Zack Weinberg <zack@codesourcery.com> writes:
> Buried in the cesspool of another l-k flamewar, we have an interesting
> idea. Not for 1.0, and not to be done without thinking through the
> implications real carefully, but still.
>
> [some followups were interesting too - see
> http://www.uwsg.indiana.edu/hypermail/linux/kernel/0201.3/1758.html]
Wow. That looks very interesting. Post-1.0, but his point about
distributing the work among the clients is something to keep in mind.
-K
> --- Forwarded message ---
>
> Subject: Re: A modest proposal -- We need a patch penguin
> From: Linus Torvalds (torvalds@transmeta.com)

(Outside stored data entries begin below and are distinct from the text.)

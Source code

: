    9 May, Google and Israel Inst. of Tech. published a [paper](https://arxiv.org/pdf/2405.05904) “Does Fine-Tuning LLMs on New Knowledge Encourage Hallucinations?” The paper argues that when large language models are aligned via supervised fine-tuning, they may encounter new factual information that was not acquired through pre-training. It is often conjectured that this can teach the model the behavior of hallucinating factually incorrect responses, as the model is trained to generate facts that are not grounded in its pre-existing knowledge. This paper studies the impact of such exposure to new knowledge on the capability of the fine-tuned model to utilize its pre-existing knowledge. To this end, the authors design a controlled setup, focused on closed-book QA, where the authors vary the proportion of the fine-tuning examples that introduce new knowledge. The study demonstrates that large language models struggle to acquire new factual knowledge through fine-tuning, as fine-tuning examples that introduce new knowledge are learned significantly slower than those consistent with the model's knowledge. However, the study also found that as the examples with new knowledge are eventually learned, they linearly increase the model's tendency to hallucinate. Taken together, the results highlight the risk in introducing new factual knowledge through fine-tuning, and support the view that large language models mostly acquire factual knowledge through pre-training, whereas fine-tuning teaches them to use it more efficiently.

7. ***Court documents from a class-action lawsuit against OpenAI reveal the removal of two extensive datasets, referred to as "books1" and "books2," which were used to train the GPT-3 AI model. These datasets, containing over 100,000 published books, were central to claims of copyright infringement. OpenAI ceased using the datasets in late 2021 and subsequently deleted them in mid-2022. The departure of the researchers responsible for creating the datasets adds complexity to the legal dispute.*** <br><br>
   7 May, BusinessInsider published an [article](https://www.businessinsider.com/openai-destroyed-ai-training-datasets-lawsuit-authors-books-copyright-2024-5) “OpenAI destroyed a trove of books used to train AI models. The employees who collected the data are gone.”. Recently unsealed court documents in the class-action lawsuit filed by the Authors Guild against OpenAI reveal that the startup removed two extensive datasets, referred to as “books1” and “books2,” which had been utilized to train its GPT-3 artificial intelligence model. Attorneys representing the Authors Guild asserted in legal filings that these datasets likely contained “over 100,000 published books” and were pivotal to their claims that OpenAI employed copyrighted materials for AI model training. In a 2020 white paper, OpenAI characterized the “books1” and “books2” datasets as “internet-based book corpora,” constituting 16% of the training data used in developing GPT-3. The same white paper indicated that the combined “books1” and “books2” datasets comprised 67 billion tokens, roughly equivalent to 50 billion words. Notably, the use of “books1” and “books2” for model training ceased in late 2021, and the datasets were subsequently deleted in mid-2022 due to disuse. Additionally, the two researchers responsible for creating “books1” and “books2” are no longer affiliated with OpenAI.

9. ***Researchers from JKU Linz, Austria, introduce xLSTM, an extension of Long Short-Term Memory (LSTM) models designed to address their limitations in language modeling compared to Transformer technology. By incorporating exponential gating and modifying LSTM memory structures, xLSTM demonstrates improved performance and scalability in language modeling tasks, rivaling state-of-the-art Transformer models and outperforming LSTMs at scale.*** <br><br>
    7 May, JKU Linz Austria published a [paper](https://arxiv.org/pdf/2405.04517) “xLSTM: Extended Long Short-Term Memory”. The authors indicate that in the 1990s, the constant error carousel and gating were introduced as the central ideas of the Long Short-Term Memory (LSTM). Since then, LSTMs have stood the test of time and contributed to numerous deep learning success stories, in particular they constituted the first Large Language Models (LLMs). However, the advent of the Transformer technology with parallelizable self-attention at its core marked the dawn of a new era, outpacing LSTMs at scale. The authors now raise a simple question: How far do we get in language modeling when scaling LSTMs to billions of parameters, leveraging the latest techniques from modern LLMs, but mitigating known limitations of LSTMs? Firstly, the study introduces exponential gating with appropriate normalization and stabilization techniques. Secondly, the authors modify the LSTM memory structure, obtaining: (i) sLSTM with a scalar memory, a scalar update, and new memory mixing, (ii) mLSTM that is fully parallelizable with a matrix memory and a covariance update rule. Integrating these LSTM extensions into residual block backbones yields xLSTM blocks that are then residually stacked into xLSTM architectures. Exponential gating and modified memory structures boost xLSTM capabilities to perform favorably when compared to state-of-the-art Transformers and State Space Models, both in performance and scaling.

> Date: Wed Jan 30 2002 - 13:23:01 EST
>
> On Wed, 30 Jan 2002, Larry McVoy wrote:
> >
> > There is a way to do this in BK that would work just fine. It pushes some
> > work back onto the developer, but if you are willing to do it, we have no
> > problem doing what you want with BK in its current form and I suspect that
> > the work is very similar to what you are already doing.
>
> The thing is, bk should be able to do this on its own.
>
> The rule on check-in should be: if the resultant changeset can be
> automatically merged with an earlier changeset, it should be _parallel_ to
> that changeset, not linear.
>
> And note the "automatically merged" part. That still guarantees your
> database consistency at all levels.
>
> Let us assume that you have a tree that looks like
>
> a -> b -> c
>
> together with modifications "d". Now, "bk ci" (or, because this is more
> expensive than a plain "ci", you can call it "bk backmerge" or something,
> and all sane people will just stop using "ci") should instead of doing a
> plain
>
> a -> b -> c -> d
>
> it would see how far back it can go with an automatic merge and add "d" at
> the _furthest_ point possible. So let's assume that "d" really cannot be
> merged with "b" but doesn't clash with "c", so what you'd create with "bk
> backmerge" is the "maximally parallel version:
>
> a -> b -> c
> -> d
>
> Now, you'll say that this is exponentially expensive to do, and I agree.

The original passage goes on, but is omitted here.